Pasó por mi lado sin prestarme la más
mínima atención, como era de prever.
La siguiente vez que lo vi fue en el Paseo
de la Bonanova, una vez más, pero ya un poco más cerca de Anglí, a
la altura de Escolas Pías. Tampoco me pasó desapercibida su figura
entonces (habían transcurrido tan solo un par de semanas desde aquel
primer encuentro), con la misma gabardina y el mismo bastón, aunque
sin el sombrero, me pareció más alto y desgarbado y, sobre aquella
primera impresión mítica, se superpuso esta vez la de un apacible
octogenario paseando por su barrio.
La literatura no es como el cine o el rock
and roll, la literatura no tiene rostro. Eso me diría Hache, más
adelante, ufano de su anonimato habitual.

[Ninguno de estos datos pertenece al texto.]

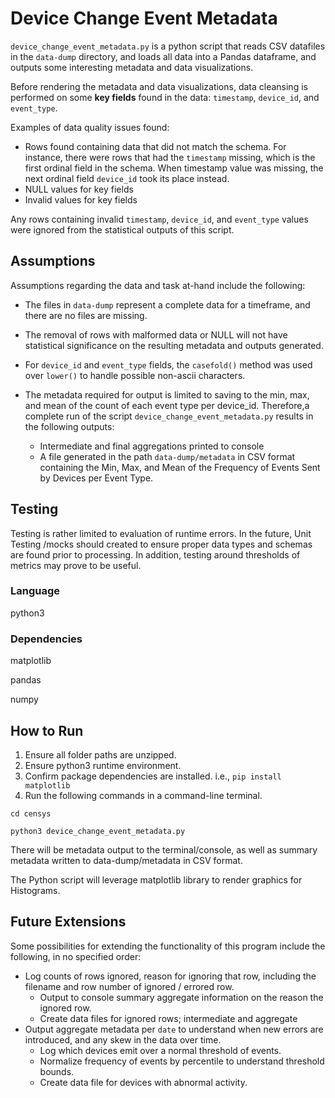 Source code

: # Device Change Event Metadata

`device_change_event_metadata.py` is a python script that reads CSV datafiles in the `data-dump` directory, and loads all data into a Pandas dataframe, and outputs some interesting metadata and data visualizations.

Before rendering the metadata and data visualizations, data cleansing is performed on some **key fields** found in the data: `timestamp`, `device_id`, and `event_type`.

Examples of data quality issues found:
- Rows found containing data that did not match the schema. For instance, there were rows that had the `timestamp` missing, which is the first ordinal field in the schema. When timestamp value was missing, the next ordinal field `device_id` took its place instead.
- NULL values for key fields
- Invalid values for key fields

Any rows containing invalid `timestamp`, `device_id`, and `event_type` values were ignored from the statistical outputs of this script.


## Assumptions 

Assumptions regarding the data and task at-hand include the following:

- The files in `data-dump` represent a complete data for a timeframe, and there are no files are missing.

- The removal of rows with malformed data or NULL will not have statistical significance on the resulting metadata and outputs generated.

- For `device_id` and `event_type` fields, the `casefold()` method was used over `lower()` to handle possible non-ascii characters.

- The metadata required for output is limited to saving to the min, max, and mean of the count of each event type per device_id. Therefore,a complete run of the script `device_change_event_metadata.py` results in the following outputs:
	* Intermediate and final aggregations printed to console
	* A file generated in the path `data-dump/metadata` in CSV format containing the Min, Max, and Mean of the Frequency of Events Sent by Devices per Event Type.

## Testing

Testing is rather limited to evaluation of runtime errors. In the future, Unit Testing /mocks should created to ensure proper data types and schemas are found prior to processing. In addition, testing around thresholds of metrics may prove to be useful.

### Language

python3


### Dependencies

matplotlib

pandas

numpy




## How to Run

1) Ensure all folder paths are unzipped. 
2) Ensure python3 runtime environment.
3) Confirm package dependencies are installed. i.e., `pip install matplotlib`
4) Run the following commands in a command-line terminal.

`cd censys`		

`python3 device_change_event_metadata.py`

There will be metadata output to the terminal/console, as well as summary metadata written to data-dump/metadata in CSV format.

The Python script will leverage matplotlib library to render graphics for Histograms.



## Future Extensions

Some possibilities for extending the functionality of this program include the following, in no specified order:

* Log counts of rows ignored, reason for ignoring that row, including the filename and row number of ignored / errored row. 
	* Output to console summary aggregate information on the reason the ignored row.
	* Create data files for ignored rows; intermediate and aggregate
* Output aggregate metadata per `date` to understand when new errors are introduced, and any skew in the data over time.
	* Log which devices emit over a normal threshold of events.
	* Normalize frequency of events by percentile to understand threshold bounds.
	* Create data file for devices with abnormal activity.

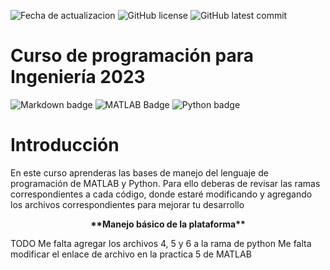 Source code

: ![Fecha de actualizacion](https://img.shields.io/badge/22_oct_23:-V_0.1.1-orange)
![GitHub license](https://img.shields.io/github/license/tesibio/Programacion_para_Ingenieria.svg)
![GitHub latest commit](https://badgen.net/github/last-commit/tesibio/Programacion_para_Ingenieria)

# Curso de programación para Ingeniería 2023
![Markdown badge](https://img.shields.io/badge/markdown-3670A0.svg?style=for-the-badge&logo=markdown&logoColor=white) 
![MATLAB Badge](https://custom-icon-badges.herokuapp.com/badge/MATLAB-3670A0.svg?logo=MATLAB&style=for-the-badge&labelColor=3670A0)
![Python badge](https://img.shields.io/badge/python-3670A0?style=for-the-badge&logo=python&logoColor=ffdd54)

# Introducción
En este curso aprenderas las bases de manejo del lenguaje de programación de MATLAB y Python. Para ello deberas de revisar las ramas correspondientes a cada código, donde estaré modificando y agregando los archivos correspondientes para mejorar tu desarrollo


<p align = "center">
    <strong> **Manejo básico de la plataforma** </strong><br>
</p>

TODO
Me falta agregar los archivos 4, 5 y 6 a la rama de python
Me falta modificar el enlace de archivo en la practica 5 de MATLAB

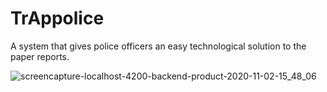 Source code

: # TrAppolice
A system that gives police officers an easy technological solution to the paper reports.

![screencapture-localhost-4200-backend-product-2020-11-02-15_48_06](https://user-images.githubusercontent.com/48318320/97875513-29f64b80-1d23-11eb-82b4-85811daa2478.png)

El tercer, el cuarto y el quinto encuentro
me dieron las pistas definitivas sobre su recorrido. Lo vi en Major
de Sarrià, en Carrasco i Formiguera, en Via Augusta. Iba siempre
solo, y siempre con su bastón. Avanzaba muy lento y señorial por
las aceras ya invernales de Barcelona y ni una sola vez me dirigió
su mirada.
Por entonces yo acababa de terminar mi
novela Respiracionistas y buscaba alguna editorial para publicarla. Desde luego, barajaba
algo más asequible. No me había planteado Acertijo,
ni el Premio Hache, ni nada por el estilo. Mi objetivo era bastante
más modesto, editoriales pequeñas, de provincias, subvenciones con
tiradas de unas cuantas centenas, tal vez la autoedición (tenía
algunos ahorros, llegado el caso). Pero la vida a veces te lleva
cerca de los sueños y la imaginación de las almas sensibles llega a
cotas insondables en esos casos: en aquel hombre mayor que pasaba
desapercibido como uno más de ese barrio burgués de la alta
Barcelona (“la literatura no tiene rostro...”) descansaba la
potestad de cambiar mi suerte. Y así fue como entré en una espiral
ingenua de ilusiones. Imaginaba mi éxito, y le di formas variadas,
me dejé seducir por augurios a partir de la casualidad, albergaba
esperanza, justicia, redención. Pensaba que podía llegar mi
momento, por muy endeble que fuera esa probabilidad: existía, era
él, Jorge Hache.
Realicé varias tentativas de delimitar su
recorrido conforme a los sitios donde lo había visto pasear. Marqué
los puntos en un mapa. El señor Hache bajaba a menudo por Anglí,
era justo en esa calle donde confluían nuestros encuentros. Y era en
esa calle también donde estaba mi trabajo. Debía de vivir cerca de
allí.
Fue una jornada primaveral en que iba yo
absorto dándole vueltas a ciertos problemas laborales, subiendo
Anglí, cuando de pronto lo vi en el salón de su propia casa: ahí
estaba Jorge Hache, el fundador de Acertijo,
el editor de mi ídolo Bolaño, leyendo el periódico. Llevaba una
bata color caoba y leía a la luz de una lámpara enorme que
gobernaba la estancia. Recuerdo que me llamó poderosamente la
atención la austeridad de su salón, sin cuadros ni libros, la
estampa gélida de aquel hombre vetusto que tanto talento literario
habría manejado, enfrascado en las usuales vicisitudes de un diario.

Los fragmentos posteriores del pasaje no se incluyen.